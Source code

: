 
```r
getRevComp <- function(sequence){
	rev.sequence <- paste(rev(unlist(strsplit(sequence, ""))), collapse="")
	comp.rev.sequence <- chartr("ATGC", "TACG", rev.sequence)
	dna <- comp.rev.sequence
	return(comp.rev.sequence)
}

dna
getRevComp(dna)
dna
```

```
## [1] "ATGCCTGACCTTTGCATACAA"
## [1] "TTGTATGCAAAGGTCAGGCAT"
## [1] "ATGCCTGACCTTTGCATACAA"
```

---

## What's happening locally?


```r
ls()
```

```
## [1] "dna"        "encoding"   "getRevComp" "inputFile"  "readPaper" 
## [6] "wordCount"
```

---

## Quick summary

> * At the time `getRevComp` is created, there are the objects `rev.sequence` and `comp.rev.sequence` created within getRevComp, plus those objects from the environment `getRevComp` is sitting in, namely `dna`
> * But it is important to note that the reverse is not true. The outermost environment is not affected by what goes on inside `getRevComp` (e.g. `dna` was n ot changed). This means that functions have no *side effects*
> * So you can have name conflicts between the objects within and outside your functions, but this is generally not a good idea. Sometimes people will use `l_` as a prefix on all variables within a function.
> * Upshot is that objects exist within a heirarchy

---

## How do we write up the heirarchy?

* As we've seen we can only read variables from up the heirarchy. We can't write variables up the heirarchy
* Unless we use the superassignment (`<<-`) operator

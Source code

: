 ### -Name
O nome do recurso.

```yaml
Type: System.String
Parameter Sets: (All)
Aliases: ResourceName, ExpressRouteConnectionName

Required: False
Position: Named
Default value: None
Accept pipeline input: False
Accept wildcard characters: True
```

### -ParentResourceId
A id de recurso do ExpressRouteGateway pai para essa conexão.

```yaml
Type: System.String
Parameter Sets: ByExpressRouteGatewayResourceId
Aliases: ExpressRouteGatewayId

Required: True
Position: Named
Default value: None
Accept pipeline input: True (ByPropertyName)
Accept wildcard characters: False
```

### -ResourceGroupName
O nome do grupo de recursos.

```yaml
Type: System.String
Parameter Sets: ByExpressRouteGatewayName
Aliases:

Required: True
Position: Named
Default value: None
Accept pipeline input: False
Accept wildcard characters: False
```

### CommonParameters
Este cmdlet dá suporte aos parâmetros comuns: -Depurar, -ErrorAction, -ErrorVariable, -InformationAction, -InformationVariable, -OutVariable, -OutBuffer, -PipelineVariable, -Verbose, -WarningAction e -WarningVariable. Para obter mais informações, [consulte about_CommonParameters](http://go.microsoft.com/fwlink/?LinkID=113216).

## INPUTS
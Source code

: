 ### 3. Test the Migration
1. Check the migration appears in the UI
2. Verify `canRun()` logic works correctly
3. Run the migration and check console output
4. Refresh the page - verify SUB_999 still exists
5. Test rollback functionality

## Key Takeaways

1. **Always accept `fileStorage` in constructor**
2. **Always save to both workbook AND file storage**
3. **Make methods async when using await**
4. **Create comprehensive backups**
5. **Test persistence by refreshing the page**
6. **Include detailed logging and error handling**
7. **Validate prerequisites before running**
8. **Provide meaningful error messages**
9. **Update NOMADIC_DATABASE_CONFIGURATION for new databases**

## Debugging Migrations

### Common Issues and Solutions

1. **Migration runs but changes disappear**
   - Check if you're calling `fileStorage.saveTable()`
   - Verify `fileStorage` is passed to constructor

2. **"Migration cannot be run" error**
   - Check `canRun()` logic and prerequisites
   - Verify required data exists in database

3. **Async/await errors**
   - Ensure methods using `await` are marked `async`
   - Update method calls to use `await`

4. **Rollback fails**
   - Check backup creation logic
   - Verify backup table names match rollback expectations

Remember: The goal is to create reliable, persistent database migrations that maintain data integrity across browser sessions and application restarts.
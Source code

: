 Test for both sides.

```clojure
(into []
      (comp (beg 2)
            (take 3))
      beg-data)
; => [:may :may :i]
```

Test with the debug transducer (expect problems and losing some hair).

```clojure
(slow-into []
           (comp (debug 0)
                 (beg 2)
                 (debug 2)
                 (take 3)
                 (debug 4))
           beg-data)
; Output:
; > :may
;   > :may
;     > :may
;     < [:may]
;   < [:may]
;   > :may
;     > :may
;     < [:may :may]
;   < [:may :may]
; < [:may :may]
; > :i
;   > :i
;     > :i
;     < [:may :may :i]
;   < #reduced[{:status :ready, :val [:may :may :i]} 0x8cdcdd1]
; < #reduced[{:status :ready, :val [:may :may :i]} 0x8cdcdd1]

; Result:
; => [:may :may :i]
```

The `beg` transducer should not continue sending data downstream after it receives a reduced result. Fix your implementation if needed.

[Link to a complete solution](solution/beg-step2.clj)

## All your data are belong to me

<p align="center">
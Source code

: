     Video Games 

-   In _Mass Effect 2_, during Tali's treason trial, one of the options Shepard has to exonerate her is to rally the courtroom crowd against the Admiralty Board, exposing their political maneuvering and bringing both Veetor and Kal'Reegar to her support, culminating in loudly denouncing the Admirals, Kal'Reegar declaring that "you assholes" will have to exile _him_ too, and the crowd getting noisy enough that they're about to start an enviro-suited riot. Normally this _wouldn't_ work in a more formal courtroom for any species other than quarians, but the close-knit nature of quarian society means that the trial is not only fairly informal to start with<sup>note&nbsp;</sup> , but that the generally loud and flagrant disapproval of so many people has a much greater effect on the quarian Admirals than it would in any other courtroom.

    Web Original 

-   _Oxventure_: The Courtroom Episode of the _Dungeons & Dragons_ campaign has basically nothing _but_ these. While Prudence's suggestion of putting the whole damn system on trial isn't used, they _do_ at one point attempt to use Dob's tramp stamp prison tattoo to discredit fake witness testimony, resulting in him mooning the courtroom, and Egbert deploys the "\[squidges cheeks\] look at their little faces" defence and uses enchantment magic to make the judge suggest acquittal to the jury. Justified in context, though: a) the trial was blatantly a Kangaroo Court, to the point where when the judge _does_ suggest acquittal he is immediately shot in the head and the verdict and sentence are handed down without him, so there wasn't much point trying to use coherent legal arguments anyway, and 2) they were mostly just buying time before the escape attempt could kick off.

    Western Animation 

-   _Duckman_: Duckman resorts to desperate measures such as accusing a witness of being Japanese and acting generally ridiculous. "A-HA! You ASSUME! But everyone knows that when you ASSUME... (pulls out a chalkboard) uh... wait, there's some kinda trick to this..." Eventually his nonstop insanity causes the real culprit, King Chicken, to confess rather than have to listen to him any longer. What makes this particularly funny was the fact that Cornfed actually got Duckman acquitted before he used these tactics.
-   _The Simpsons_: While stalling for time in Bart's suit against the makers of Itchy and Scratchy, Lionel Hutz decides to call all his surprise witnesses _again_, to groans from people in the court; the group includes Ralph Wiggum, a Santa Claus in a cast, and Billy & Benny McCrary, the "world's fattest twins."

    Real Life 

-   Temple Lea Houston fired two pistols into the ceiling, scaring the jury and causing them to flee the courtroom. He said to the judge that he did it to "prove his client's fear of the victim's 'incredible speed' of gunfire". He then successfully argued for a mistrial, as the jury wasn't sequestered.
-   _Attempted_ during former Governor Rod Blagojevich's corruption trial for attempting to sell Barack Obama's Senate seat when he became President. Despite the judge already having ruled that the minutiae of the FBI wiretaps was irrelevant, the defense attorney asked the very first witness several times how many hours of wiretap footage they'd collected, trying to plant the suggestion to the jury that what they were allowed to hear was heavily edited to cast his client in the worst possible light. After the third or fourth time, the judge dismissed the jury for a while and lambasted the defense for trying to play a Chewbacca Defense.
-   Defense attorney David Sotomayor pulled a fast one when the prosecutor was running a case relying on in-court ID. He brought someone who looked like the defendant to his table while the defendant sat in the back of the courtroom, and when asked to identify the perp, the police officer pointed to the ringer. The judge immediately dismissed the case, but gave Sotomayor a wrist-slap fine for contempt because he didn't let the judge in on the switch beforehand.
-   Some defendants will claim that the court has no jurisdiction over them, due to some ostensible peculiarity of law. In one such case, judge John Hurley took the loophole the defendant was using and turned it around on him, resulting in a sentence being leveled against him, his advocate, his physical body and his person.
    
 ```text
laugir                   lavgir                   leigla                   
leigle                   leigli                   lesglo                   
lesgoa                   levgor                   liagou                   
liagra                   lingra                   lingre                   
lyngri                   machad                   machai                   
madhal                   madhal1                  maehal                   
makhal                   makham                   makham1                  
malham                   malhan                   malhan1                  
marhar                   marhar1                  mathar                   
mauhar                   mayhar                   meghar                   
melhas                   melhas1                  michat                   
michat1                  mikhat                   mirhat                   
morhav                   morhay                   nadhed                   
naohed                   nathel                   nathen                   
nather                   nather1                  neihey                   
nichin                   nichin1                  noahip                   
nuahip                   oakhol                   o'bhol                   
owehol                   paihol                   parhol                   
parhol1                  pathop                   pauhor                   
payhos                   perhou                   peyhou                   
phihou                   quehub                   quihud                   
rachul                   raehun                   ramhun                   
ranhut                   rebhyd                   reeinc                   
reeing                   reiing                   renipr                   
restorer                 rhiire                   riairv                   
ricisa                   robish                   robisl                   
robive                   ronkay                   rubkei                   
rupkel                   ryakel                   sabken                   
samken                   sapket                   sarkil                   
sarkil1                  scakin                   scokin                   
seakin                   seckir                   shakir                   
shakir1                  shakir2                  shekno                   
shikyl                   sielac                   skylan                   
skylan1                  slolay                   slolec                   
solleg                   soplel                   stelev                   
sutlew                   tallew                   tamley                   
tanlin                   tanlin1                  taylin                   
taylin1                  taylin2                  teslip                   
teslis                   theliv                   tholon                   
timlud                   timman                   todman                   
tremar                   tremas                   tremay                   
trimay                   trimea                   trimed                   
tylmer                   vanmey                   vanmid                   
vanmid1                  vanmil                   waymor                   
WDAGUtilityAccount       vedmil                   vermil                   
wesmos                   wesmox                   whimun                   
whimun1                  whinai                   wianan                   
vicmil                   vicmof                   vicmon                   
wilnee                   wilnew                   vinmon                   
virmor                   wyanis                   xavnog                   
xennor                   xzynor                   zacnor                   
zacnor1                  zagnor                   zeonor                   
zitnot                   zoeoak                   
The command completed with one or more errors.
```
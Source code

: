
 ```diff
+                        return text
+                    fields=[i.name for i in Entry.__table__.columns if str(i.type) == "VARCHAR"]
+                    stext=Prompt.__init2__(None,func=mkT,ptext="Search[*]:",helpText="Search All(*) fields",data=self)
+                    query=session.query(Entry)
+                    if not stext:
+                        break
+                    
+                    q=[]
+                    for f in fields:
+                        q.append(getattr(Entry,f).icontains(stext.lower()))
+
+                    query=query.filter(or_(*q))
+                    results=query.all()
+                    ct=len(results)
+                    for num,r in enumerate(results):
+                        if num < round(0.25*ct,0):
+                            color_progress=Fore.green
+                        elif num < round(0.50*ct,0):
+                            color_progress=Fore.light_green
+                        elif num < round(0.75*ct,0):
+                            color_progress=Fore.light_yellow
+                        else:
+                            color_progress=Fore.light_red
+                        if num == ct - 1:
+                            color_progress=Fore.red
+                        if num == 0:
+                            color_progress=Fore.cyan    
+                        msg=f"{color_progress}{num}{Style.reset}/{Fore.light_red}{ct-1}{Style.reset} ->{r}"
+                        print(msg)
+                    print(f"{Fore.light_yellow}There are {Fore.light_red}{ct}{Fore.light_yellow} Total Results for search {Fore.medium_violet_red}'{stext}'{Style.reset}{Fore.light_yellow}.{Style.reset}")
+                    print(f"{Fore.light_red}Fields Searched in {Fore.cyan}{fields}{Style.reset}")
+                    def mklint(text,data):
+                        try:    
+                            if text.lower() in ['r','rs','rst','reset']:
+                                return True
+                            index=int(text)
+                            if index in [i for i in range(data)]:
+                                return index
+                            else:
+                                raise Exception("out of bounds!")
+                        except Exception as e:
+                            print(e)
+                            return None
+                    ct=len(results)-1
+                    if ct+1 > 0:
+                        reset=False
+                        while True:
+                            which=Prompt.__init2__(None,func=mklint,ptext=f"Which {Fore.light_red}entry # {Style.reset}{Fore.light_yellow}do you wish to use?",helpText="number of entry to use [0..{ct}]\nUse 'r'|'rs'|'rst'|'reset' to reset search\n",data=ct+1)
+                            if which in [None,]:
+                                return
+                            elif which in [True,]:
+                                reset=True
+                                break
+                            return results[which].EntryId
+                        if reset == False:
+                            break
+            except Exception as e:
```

· · · · · · ·

Task: The response must hold only the lines above from the line with "Test the Migration" through the line with "## Key Takeaways", each copied exactly, both ends kept.

Reply:
: ### 3. Test the Migration
1. Check the migration appears in the UI
2. Verify `canRun()` logic works correctly
3. Run the migration and check console output
4. Refresh the page - verify SUB_999 still exists
5. Test rollback functionality

## Key Takeaways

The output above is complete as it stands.